Group a CSV file by values contained in a column selection then aggregate data per
group using a custom aggregation expression.
The result of running the command will be a CSV file containing the grouped
columns and additional columns for each computed aggregation.
You can, for instance, compute the sum of a column per group:
$ xan groupby user_name 'sum(retweet_count)' file.csv
You can use dynamic expressions to mangle the data before aggregating it:
$ xan groupby user_name 'sum(retweet_count + replies_count)' file.csv
You can perform multiple aggregations at once:
$ xan groupby user_name 'sum(retweet_count), mean(retweet_count), max(replies_count)' file.csv
You can rename the output columns using the 'as' syntax:
$ xan groupby user_name 'sum(n) as sum, max(replies_count) as "Max Replies"' file.csv
You can group on multiple columns (read `xan select -h` for more information about column selection):
$ xan groupby name,surname 'sum(count)' file.csv
For a quick review of the capabilities of the script language, use
the --cheatsheet flag.
For a list of available aggregation functions, use the --aggs flag.
If you want to list available functions, use the --functions flag.
Usage:
xan groupby [options] <column> <expression> [<input>]
xan groupby --help
xan groupby --cheatsheet
xan groupby --aggs
xan groupby --functions
groupby options:
-S, --sorted Use this flag to indicate that the file is already sorted on the
group columns, in which case the command will be able to considerably
optimize memory usage.
-e, --errors <policy> What to do with evaluation errors.

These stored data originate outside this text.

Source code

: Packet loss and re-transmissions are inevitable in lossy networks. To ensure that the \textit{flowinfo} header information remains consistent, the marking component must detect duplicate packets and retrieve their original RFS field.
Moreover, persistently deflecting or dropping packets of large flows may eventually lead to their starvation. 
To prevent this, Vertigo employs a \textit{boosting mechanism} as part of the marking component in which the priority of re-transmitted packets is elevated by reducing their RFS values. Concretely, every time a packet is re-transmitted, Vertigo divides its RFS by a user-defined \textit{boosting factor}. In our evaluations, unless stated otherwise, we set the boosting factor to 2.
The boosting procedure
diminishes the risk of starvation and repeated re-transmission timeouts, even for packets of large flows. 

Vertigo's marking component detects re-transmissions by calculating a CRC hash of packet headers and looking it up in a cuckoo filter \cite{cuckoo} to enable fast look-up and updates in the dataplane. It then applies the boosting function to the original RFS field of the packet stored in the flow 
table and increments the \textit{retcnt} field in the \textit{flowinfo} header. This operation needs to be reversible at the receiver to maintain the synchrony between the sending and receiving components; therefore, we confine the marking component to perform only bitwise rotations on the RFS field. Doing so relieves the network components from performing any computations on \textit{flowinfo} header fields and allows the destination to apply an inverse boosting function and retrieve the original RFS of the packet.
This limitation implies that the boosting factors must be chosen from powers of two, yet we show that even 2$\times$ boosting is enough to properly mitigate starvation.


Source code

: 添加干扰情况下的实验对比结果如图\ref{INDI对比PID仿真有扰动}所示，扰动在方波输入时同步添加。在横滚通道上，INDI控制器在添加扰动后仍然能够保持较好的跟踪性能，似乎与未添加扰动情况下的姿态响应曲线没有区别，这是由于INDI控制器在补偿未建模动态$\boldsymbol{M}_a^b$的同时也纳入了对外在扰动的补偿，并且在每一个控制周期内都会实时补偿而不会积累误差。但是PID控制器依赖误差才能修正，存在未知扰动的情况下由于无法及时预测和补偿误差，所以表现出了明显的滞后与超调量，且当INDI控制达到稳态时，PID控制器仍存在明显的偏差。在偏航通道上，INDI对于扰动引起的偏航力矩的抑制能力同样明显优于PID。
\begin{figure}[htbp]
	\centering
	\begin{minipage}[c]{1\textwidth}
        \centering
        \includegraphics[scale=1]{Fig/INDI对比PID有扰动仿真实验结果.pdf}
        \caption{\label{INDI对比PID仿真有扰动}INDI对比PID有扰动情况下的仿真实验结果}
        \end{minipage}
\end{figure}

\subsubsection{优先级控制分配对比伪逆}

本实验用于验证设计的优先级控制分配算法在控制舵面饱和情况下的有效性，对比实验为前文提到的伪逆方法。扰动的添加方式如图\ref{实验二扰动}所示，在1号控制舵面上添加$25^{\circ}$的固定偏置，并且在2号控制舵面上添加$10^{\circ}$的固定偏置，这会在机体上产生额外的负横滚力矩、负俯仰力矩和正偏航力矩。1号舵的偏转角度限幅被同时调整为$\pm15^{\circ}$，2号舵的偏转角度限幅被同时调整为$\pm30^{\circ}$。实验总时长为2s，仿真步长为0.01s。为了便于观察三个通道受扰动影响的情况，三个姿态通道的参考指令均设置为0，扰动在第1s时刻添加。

One of:
- "panic": exit on first error
- "ignore": ignore row altogether
- "log": print error to stderr
[default: panic].
-p, --parallel Whether to use parallelization to speed up computations.
Will automatically select a suitable number of threads to use
based on your number of cores.
Common options:
-h, --help Display this message
-o, --output <file> Write output to <file> instead of stdout.
-n, --no-headers When set, the first row will not be evaled
as headers.
-d, --delimiter <arg> The field delimiter for reading CSV data.
Must be a single character.